DATE:Thursday, October 27, 2022
TIME:
12:00 - 1:00 pm, to be presented via Zoom
PLACE:
A zoom link will be sent to the SDI mailing list a day before the talk.

SPEAKER: Sam Kumar, UC Berkeley

TITLE: MAGE: Nearly Zero-Cost Virtual Memory for Secure Computation

ABSTRACT:
Secure Computation (SC) is a family of cryptographic primitives for computing on encrypted data in single-party and multi-party settings. SC is being increasingly adopted by industry for a variety of applications. A significant obstacle to using SC for practical applications is the memory overhead of the underlying cryptography. We develop MAGE, an execution engine for SC that efficiently runs SC computations that do not fit in memory. We observe that, due to their intended security guarantees, SC schemes are inherently oblivious --- their memory access patterns are independent of the input data. Using this property, MAGE calculates the memory access pattern ahead of time and uses it to produce a memory management plan. This formulation of memory management, which we call memory programming, is a generalization of paging that allows MAGE to provide a highly efficient virtual memory abstraction for SC. MAGE outperforms the OS virtual memory system by up to an order of magnitude, and in many cases, runs SC computations that do not fit in memory at nearly the same speed as if the underlying machines had unbounded physical memory to fit the entire computation.

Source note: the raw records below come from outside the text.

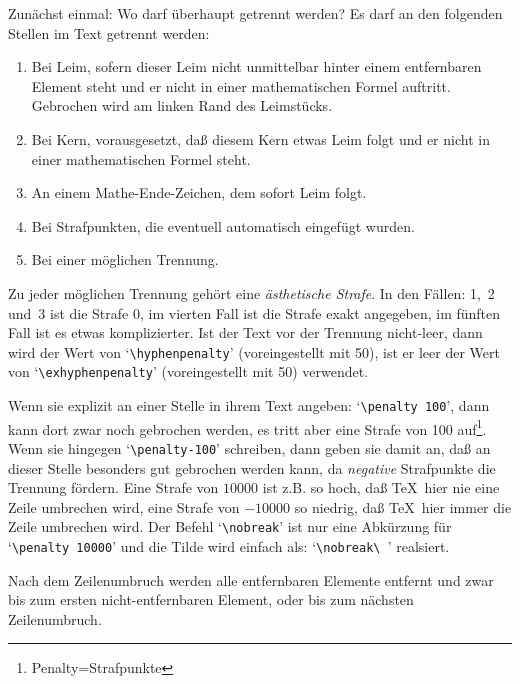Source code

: Zun\"achst einmal: Wo darf \"uberhaupt getrennt werden? Es darf an den
folgenden Stellen im Text getrennt werden:
\begin{enumerate}
\item Bei Leim, sofern dieser Leim nicht unmittelbar hinter einem
entfernbaren Element steht und er nicht in einer mathematischen Formel
auftritt. Gebrochen wird am linken
Rand des Leimst\"ucks.
\item Bei Kern, vorausgesetzt, da\ss{} diesem Kern etwas Leim folgt und er
nicht in einer mathematischen Formel steht.
\item An einem Mathe-Ende-Zeichen, dem sofort Leim folgt.
\item Bei Strafpunkten, die eventuell automatisch eingef\"ugt wurden.
\item Bei einer m\"oglichen Trennung.
\end{enumerate}
Zu jeder m\"oglichen Trennung geh\"ort eine {\em \"asthetische
Strafe}. In
den F\"allen: 1,~2 und~3 ist die Strafe 0, im vierten Fall ist die
Strafe exakt angegeben, im f\"unften Fall ist es etwas komplizierter.
Ist der Text vor der Trennung nicht-leer, dann wird der Wert von
`\verb|\hyphenpenalty|' (voreingestellt mit 50), ist er leer der Wert
von 
`\verb|\exhyphenpenalty|' (voreingestellt mit 50) verwendet.

Wenn sie explizit an einer Stelle in ihrem Text angeben:
`\verb|\penalty 100|', dann kann dort zwar noch gebrochen werden, es
tritt aber eine Strafe von 100 auf\footnote{Penalty=Strafpunkte}.
Wenn sie hingegen `\verb|\penalty-100|' schreiben, dann geben sie damit an,
da\ss{} an dieser Stelle besonders gut gebrochen werden kann, da {\em
negative} Strafpunkte die Trennung f\"ordern. Eine Strafe von $10000$ ist
z.B. so hoch, da\ss{} \TeX\ hier nie eine Zeile umbrechen wird, eine
Strafe von $-10000$ so niedrig, da\ss{} \TeX\ hier immer die Zeile
umbrechen wird. Der Befehl 
`\verb|\nobreak|' ist nur eine
Abk\"urzung
f\"ur `\verb|\penalty 10000|' und die Tilde wird einfach als:
`\verb*|\nobreak\ |' realsiert.

Nach dem Zeilenumbruch werden alle entfernbaren Elemente entfernt und
zwar bis zum ersten nicht-entfernbaren Element, oder bis zum n\"achsten
Zeilenumbruch.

A paper describing this research appeared at OSDI 2021, where it received a Jay Lepreau Best Paper Award.

BIO:
Sam is a final-year PhD student at UC Berkeley, advised by David Culler and Raluca Ada Popa. He is interested in system security and networked systems. Sam's research focuses on rethinking system design for expressive cryptography. More information is available at his website.